►

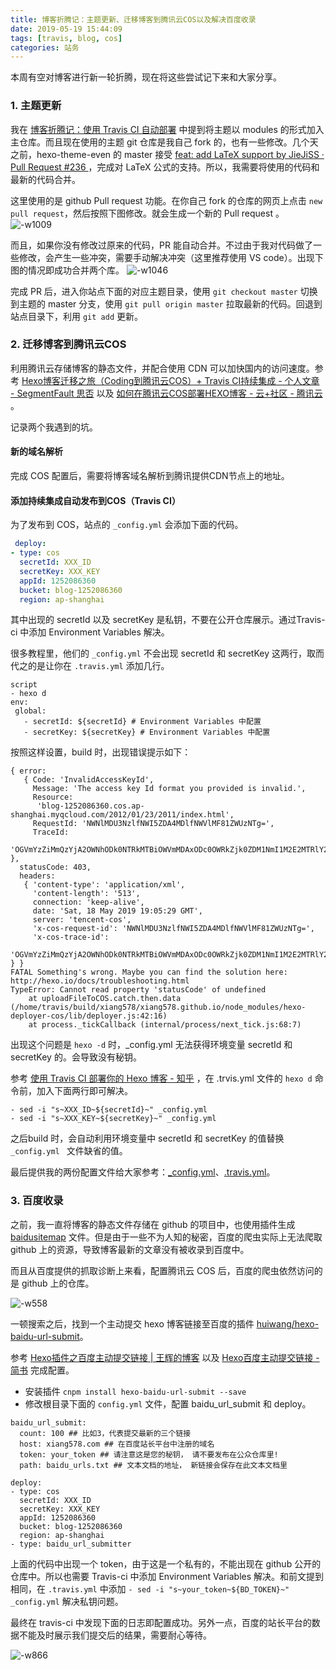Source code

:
 ```yaml
---
title: 博客折腾记：主题更新、迁移博客到腾讯云COS以及解决百度收录
date: 2019-05-19 15:44:09
tags: [travis, blog, cos]
categories: 站务
---
```


本周有空对博客进行新一轮折腾，现在将这些尝试记下来和大家分享。

### 1. 主题更新

我在 [博客折腾记：使用 Travis CI 自动部署](http://xiang578.com/2018/05/28/use-travis-ci-to-auto-update/) 中提到将主题以 modules 的形式加入主仓库。而且现在使用的主题 git 仓库是我自己 fork 的，也有一些修改。几个天之前，hexo-theme-even 的 master 接受 [feat: add LaTeX support by JieJiSS · Pull Request #236 ](https://github.com/ahonn/hexo-theme-even/pull/236) ，完成对  LaTeX 公式的支持。所以，我需要将使用的代码和最新的代码合并。

这里使用的是 github Pull request 功能。在你自己 fork 的仓库的网页上点击 `new pull request`，然后按照下图修改。就会生成一个新的  Pull request 。
![-w1009](http://media.xiang578.com/15582362469640.jpg)

而且，如果你没有修改过原来的代码，PR 能自动合并。不过由于我对代码做了一些修改，会产生一些冲突，需要手动解决冲突（这里推荐使用 VS code）。出现下图的情况即成功合并两个库。
![-w1046](http://media.xiang578.com/15582366459115.jpg)

完成 PR 后，进入你站点下面的对应主题目录，使用 `git checkout master` 切换到主题的 master 分支，使用 `git pull origin master` 拉取最新的代码。回退到站点目录下，利用 `git add` 更新。

### 2. 迁移博客到腾讯云COS

利用腾讯云存储博客的静态文件，并配合使用 CDN 可以加快国内的访问速度。参考 [Hexo博客迁移之旅（Coding到腾讯云COS）+ Travis CI持续集成 - 个人文章 - SegmentFault 思否](https://segmentfault.com/a/1190000018752657?utm_source=tag-newest) 以及 [如何在腾讯云COS部署HEXO博客 - 云+社区 - 腾讯云](https://cloud.tencent.com/developer/article/1185253) 。

记录两个我遇到的坑。

#### 新的域名解析

完成 COS 配置后，需要将博客域名解析到腾讯提供CDN节点上的地址。

#### 添加持续集成自动发布到COS（Travis CI）

为了发布到 COS，站点的 `_config.yml` 会添加下面的代码。

```yml
 deploy:
- type: cos
  secretId: XXX_ID
  secretKey: XXX_KEY
  appId: 1252086360
  bucket: blog-1252086360
  region: ap-shanghai
```
其中出现的 secretId 以及 secretKey 是私钥，不要在公开仓库展示。通过Travis-ci 中添加 Environment Variables 解决。

很多教程里，他们的 `_config.yml` 不会出现 secretId 和 secretKey 这两行，取而代之的是让你在 `.travis.yml` 添加几行。

```
script 
- hexo d
env:
 global:
   - secretId: ${secretId} # Environment Variables 中配置
   - secretKey: ${secretKey} # Environment Variables 中配置
```
按照这样设置，build 时，出现错误提示如下：

```
{ error:
   { Code: 'InvalidAccessKeyId',
     Message: 'The access key Id format you provided is invalid.',
     Resource:
      'blog-1252086360.cos.ap-shanghai.myqcloud.com/2012/01/23/2011/index.html',
     RequestId: 'NWNlMDU3NzlfNWI5ZDA4MDlfNWVlMF81ZWUzNTg=',
     TraceId:
      'OGVmYzZiMmQzYjA2OWNhODk0NTRkMTBiOWVmMDAxODc0OWRkZjk0ZDM1NmI1M2E2MTRlY2MzZDhmNmI5MWI1OTQyYWVlY2QwZTk2MDVmZDQ3MmI2Y2I4ZmI5ZmM4ODFjMDU3YThkNThjZmQ1NWVkMGY2ZDBiNGM1YTEyNGIzMGM=' },
  statusCode: 403,
  headers:
   { 'content-type': 'application/xml',
     'content-length': '513',
     connection: 'keep-alive',
     date: 'Sat, 18 May 2019 19:05:29 GMT',
     server: 'tencent-cos',
     'x-cos-request-id': 'NWNlMDU3NzlfNWI5ZDA4MDlfNWVlMF81ZWUzNTg=',
     'x-cos-trace-id':
      'OGVmYzZiMmQzYjA2OWNhODk0NTRkMTBiOWVmMDAxODc0OWRkZjk0ZDM1NmI1M2E2MTRlY2MzZDhmNmI5MWI1OTQyYWVlY2QwZTk2MDVmZDQ3MmI2Y2I4ZmI5ZmM4ODFjMDU3YThkNThjZmQ1NWVkMGY2ZDBiNGM1YTEyNGIzMGM=' } }
FATAL Something's wrong. Maybe you can find the solution here: http://hexo.io/docs/troubleshooting.html
TypeError: Cannot read property 'statusCode' of undefined
    at uploadFileToCOS.catch.then.data (/home/travis/build/xiang578/xiang578.github.io/node_modules/hexo-deployer-cos/lib/deployer.js:42:16)
    at process._tickCallback (internal/process/next_tick.js:68:7)
```

出现这个问题是 `hexo -d` 时，_config.yml 无法获得环境变量 secretId 和 secretKey 的。会导致没有秘钥。

参考 [使用 Travis CI 部署你的 Hexo 博客 - 知乎](https://zhuanlan.zhihu.com/p/37014376) ，在 .trvis.yml 文件的 `hexo d` 命令前，加入下面两行即可解决。

```
- sed -i "s~XXX_ID~${secretId}~" _config.yml
- sed -i "s~XXX_KEY~${secretKey}~" _config.yml
```
之后build 时，会自动利用环境变量中 secretId 和 secretKey 的值替换 `_config.yml ` 文件缺省的值。

最后提供我的两份配置文件给大家参考：[_config.yml](https://github.com/xiang578/xiang578.github.io/blob/hexo/_config.yml)、[.travis.yml](https://github.com/xiang578/xiang578.github.io/blob/hexo/.travis.yml)。

### 3. 百度收录

之前，我一直将博客的静态文件存储在 github 的项目中，也使用插件生成 [baidusitemap](https://xiang578.com/baidusitemap.xml) 文件。但是由于一些不为人知的秘密，百度的爬虫实际上无法爬取 github 上的资源，导致博客最新的文章没有被收录到百度中。

而且从百度提供的抓取诊断上来看，配置腾讯云 COS 后，百度的爬虫依然访问的是 github 上的仓库。

![-w558](http://media.xiang578.com/15582343082714.jpg)

一顿搜索之后，找到一个主动提交 hexo 博客链接至百度的插件 [huiwang/hexo-baidu-url-submit](https://github.com/huiwang/hexo-baidu-url-submit)。

参考 [Hexo插件之百度主动提交链接 | 王辉的博客](https://hui-wang.info/2016/10/23/Hexo%E6%8F%92%E4%BB%B6%E4%B9%8B%E7%99%BE%E5%BA%A6%E4%B8%BB%E5%8A%A8%E6%8F%90%E4%BA%A4%E9%93%BE%E6%8E%A5/) 以及 [Hexo百度主动提交链接 - 简书](https://www.jianshu.com/p/f37452d4978e) 完成配置。

- 安装插件 `cnpm install hexo-baidu-url-submit --save`
- 修改根目录下面的 `config.yml` 文件，配置 baidu_url_submit 和 deploy。

```
baidu_url_submit:
  count: 100 ## 比如3，代表提交最新的三个链接
  host: xiang578.com ## 在百度站长平台中注册的域名
  token: your_token ## 请注意这是您的秘钥， 请不要发布在公众仓库里!
  path: baidu_urls.txt ## 文本文档的地址， 新链接会保存在此文本文档里

deploy:
- type: cos
  secretId: XXX_ID
  secretKey: XXX_KEY
  appId: 1252086360
  bucket: blog-1252086360
  region: ap-shanghai
- type: baidu_url_submitter
```

上面的代码中出现一个 token，由于这是一个私有的，不能出现在 github 公开的仓库中。所以也需要 Travis-ci 中添加 Environment Variables 解决。和前文提到相同，在 `.travis.yml` 中添加 `- sed -i "s~your_token~${BD_TOKEN}~" _config.yml` 解决私钥问题。

最终在 travis-ci 中发现下面的日志即配置成功。另外一点，百度的站长平台的数据不能及时展示我们提交后的结果，需要耐心等待。

![-w866](http://media.xiang578.com/15582352091163.jpg)
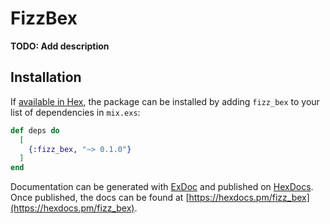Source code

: # FizzBex

**TODO: Add description**

## Installation

If [available in Hex](https://hex.pm/docs/publish), the package can be installed
by adding `fizz_bex` to your list of dependencies in `mix.exs`:

```elixir
def deps do
  [
    {:fizz_bex, "~> 0.1.0"}
  ]
end
```

Documentation can be generated with [ExDoc](https://github.com/elixir-lang/ex_doc)
and published on [HexDocs](https://hexdocs.pm). Once published, the docs can
be found at [https://hexdocs.pm/fizz_bex](https://hexdocs.pm/fizz_bex).

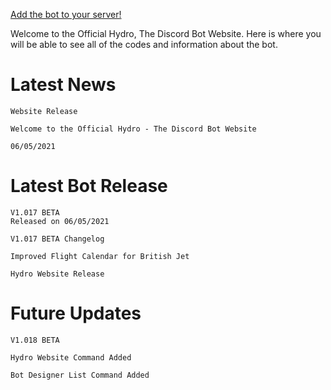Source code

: [Add the bot to your server!](https://discord.com/oauth2/authorize?client_id=750313071368732734&scope=bot%20applications.commands&permissions=2147483647)

Welcome to the Official Hydro, The Discord Bot Website. Here is where you will be able to see all of the codes and information about the bot.

# Latest News
```
Website Release

Welcome to the Official Hydro - The Discord Bot Website

06/05/2021
```

# Latest Bot Release
```
V1.017 BETA
Released on 06/05/2021

V1.017 BETA Changelog

Improved Flight Calendar for British Jet

Hydro Website Release
```
# Future Updates
```
V1.018 BETA

Hydro Website Command Added 

Bot Designer List Command Added

```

◄

**Work instruction:**
The expected output is each line of the records above that includes the word "博客折腾记".

**Reply:**
title: 博客折腾记：主题更新、迁移博客到腾讯云COS以及解决百度收录
我在 [博客折腾记：使用 Travis CI 自动部署](http://xiang578.com/2018/05/28/use-travis-ci-to-auto-update/) 中提到将主题以 modules 的形式加入主仓库。而且现在使用的主题 git 仓库是我自己 fork 的，也有一些修改。几个天之前，hexo-theme-even 的 master 接受 [feat: add LaTeX support by JieJiSS · Pull Request #236 ](https://github.com/ahonn/hexo-theme-even/pull/236) ，完成对  LaTeX 公式的支持。所以，我需要将使用的代码和最新的代码合并。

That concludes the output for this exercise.